Might there be applications where the encoded size isn't something the developer wants to optimize for? Or situations where the developer wants to control when the compression happens?
e.g. it might make sense to hold a bunch of changes in-memory uncompressed, and then at some later point bulk-compress them for transfer.
or you might be only ever interacting with data on a local machine or network where data size isn't a main concern, but CPU cycles are.
or perhaps you want to optimize for bundle size, because initial pageload time is more important than subsequent transfer size for your application.
My vote would be to have this as a separate middleware package, and not built-in to automerge itself.
If you are going to build it in, it would probably be a good idea to pick a compression algorithm that will eventually be part of the web platform available to JS, e.g. through https://wicg.github.io/compression/, which as of the time of writing supports gzip and deflate.

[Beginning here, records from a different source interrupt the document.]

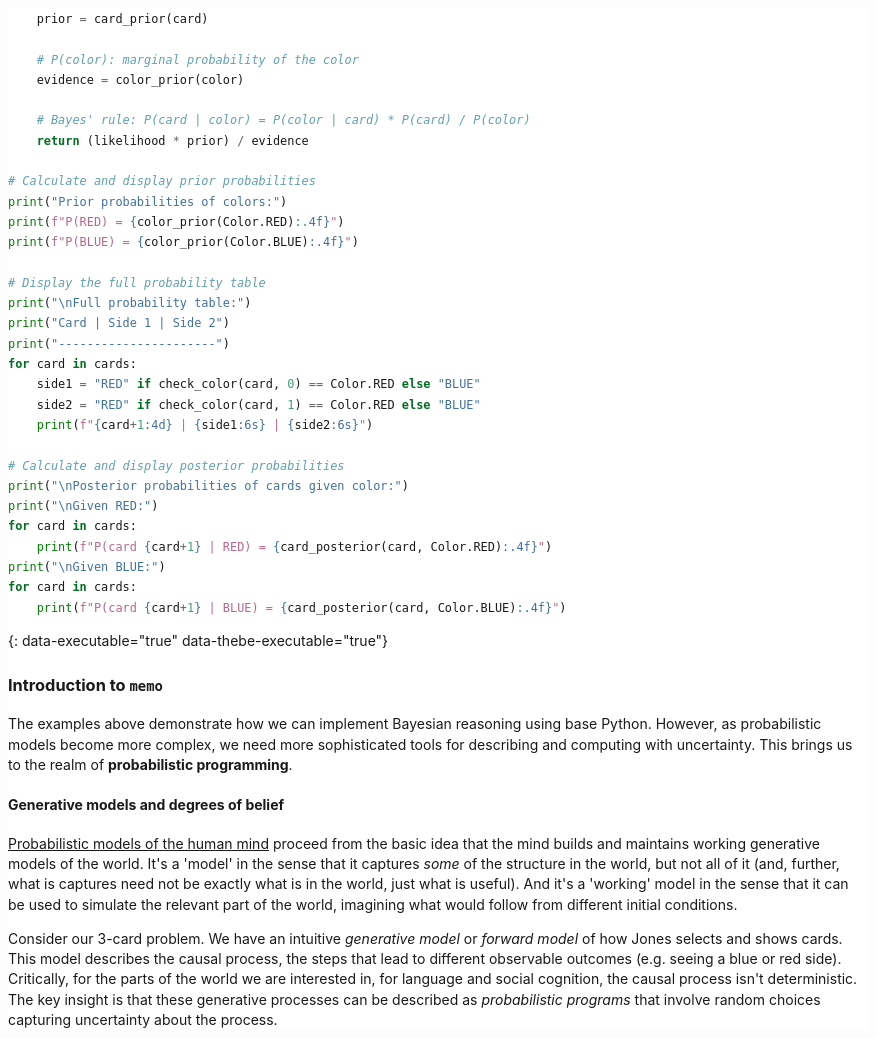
 ```python
    prior = card_prior(card)
    
    # P(color): marginal probability of the color
    evidence = color_prior(color)
    
    # Bayes' rule: P(card | color) = P(color | card) * P(card) / P(color)
    return (likelihood * prior) / evidence

# Calculate and display prior probabilities
print("Prior probabilities of colors:")
print(f"P(RED) = {color_prior(Color.RED):.4f}")
print(f"P(BLUE) = {color_prior(Color.BLUE):.4f}")

# Display the full probability table
print("\nFull probability table:")
print("Card | Side 1 | Side 2")
print("----------------------")
for card in cards:
    side1 = "RED" if check_color(card, 0) == Color.RED else "BLUE"
    side2 = "RED" if check_color(card, 1) == Color.RED else "BLUE"
    print(f"{card+1:4d} | {side1:6s} | {side2:6s}")

# Calculate and display posterior probabilities
print("\nPosterior probabilities of cards given color:")
print("\nGiven RED:")
for card in cards:
    print(f"P(card {card+1} | RED) = {card_posterior(card, Color.RED):.4f}")
print("\nGiven BLUE:")
for card in cards:
    print(f"P(card {card+1} | BLUE) = {card_posterior(card, Color.BLUE):.4f}")
```
{: data-executable="true" data-thebe-executable="true"}

### Introduction to `memo`

The examples above demonstrate how we can implement Bayesian reasoning using base Python. However, as probabilistic models become more complex, we need more sophisticated tools for describing and computing with uncertainty. This brings us to the realm of **probabilistic programming**.

#### Generative models and degrees of belief

[Probabilistic models of the human mind](https://mitpress.mit.edu/9780262049412/bayesian-models-of-cognition/) proceed from the basic idea that the mind builds and maintains working generative models of the world. 
It's a 'model' in the sense that it captures *some* of the structure in the world, but not all of it (and, further, what is captures need not be exactly what is in the world, just what is useful). 
And it's a 'working' model in the sense that it can be used to simulate the relevant part of the world, imagining what would follow from different initial conditions.

Consider our 3-card problem. We have an intuitive *generative model* or *forward model* of how Jones selects and shows cards. 
This model describes the causal process, the steps that lead to different observable outcomes (e.g. seeing a blue or red side). 
Critically, for the parts of the world we are interested in, for language and social cognition, the causal process isn't deterministic.
The key insight is that these generative processes can be described as *probabilistic programs* that involve random choices capturing uncertainty about the process.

I did some experiments using pako for DEFLATE compression: adding it as a dependency increases the minified and gzipped JS bundle size by 13kB. Assuming a typical Automerge document gets a factor of 2 compression, this means you don't need a very big document before the compression algorithm pays for itself in terms of data size. I hate adding dependencies, but this one easily seems a net gain. In terms of speed, I expect that the cost of compression and decompression will remain a negligible fraction of the overall cost of loading or saving an Automerge document. (It's certainly negligible right now, since Automerge is so slow, and if we get Automerge itself to be so fast that DEFLATE is a significant fraction of the CPU time, that will be very good news indeed.) And Rust/wasm are very well suited to this sort of byte array manipulation, so compression should be even faster there.
For that reason I am tending towards enabling compression by default. Middleware or more config options just make the API more complicated, and I haven't seen compelling evidence that such configurability is really needed. On the other hand, I do regularly hear concerns about the size of Automerge documents, and compression will reduce that.
In terms of algorithm, I am tending towards DEFLATE, since it is very widely used (e.g. in gzip and in PNG image files), it's middle of the road in terms of trade-offs (more compact than LZ4, faster than bzip2), and it's widely supported (e.g. in the draft compression streams API that @nornagon pointed out). I don't think we should provide a choice of different compression algorithms, just like PNG doesn't give you a choice either — one algorithm is enough.
This leaves the question of what exactly to compress: one column at a time, or an entire container (= a single change, or an entire document)? There are reasons for wanting both:
If we want to allow both compressed containers and compressed columns, this suggests we need the following changes to the binary data format:
Since this is a breaking change to the data format, I would like to get it in before the 1.0-preview release, so that it gets lumped together with all the other breaking changes we have already made, and avoid needing further breaking changes in the future.
Thanks for the experiments @ept, I'm convinced by your arguments :)
Implemented in #330.
Although our compressed binary format (#253) already uses some compression techniques such as RLE, I have found that applying an additional layer of gzip compression may yield an additional factor of 2 or so compression on the text-editing benchmark (for the whole-document encoding). I suspect that for many applications, it would make sense to use such an additional level of compression.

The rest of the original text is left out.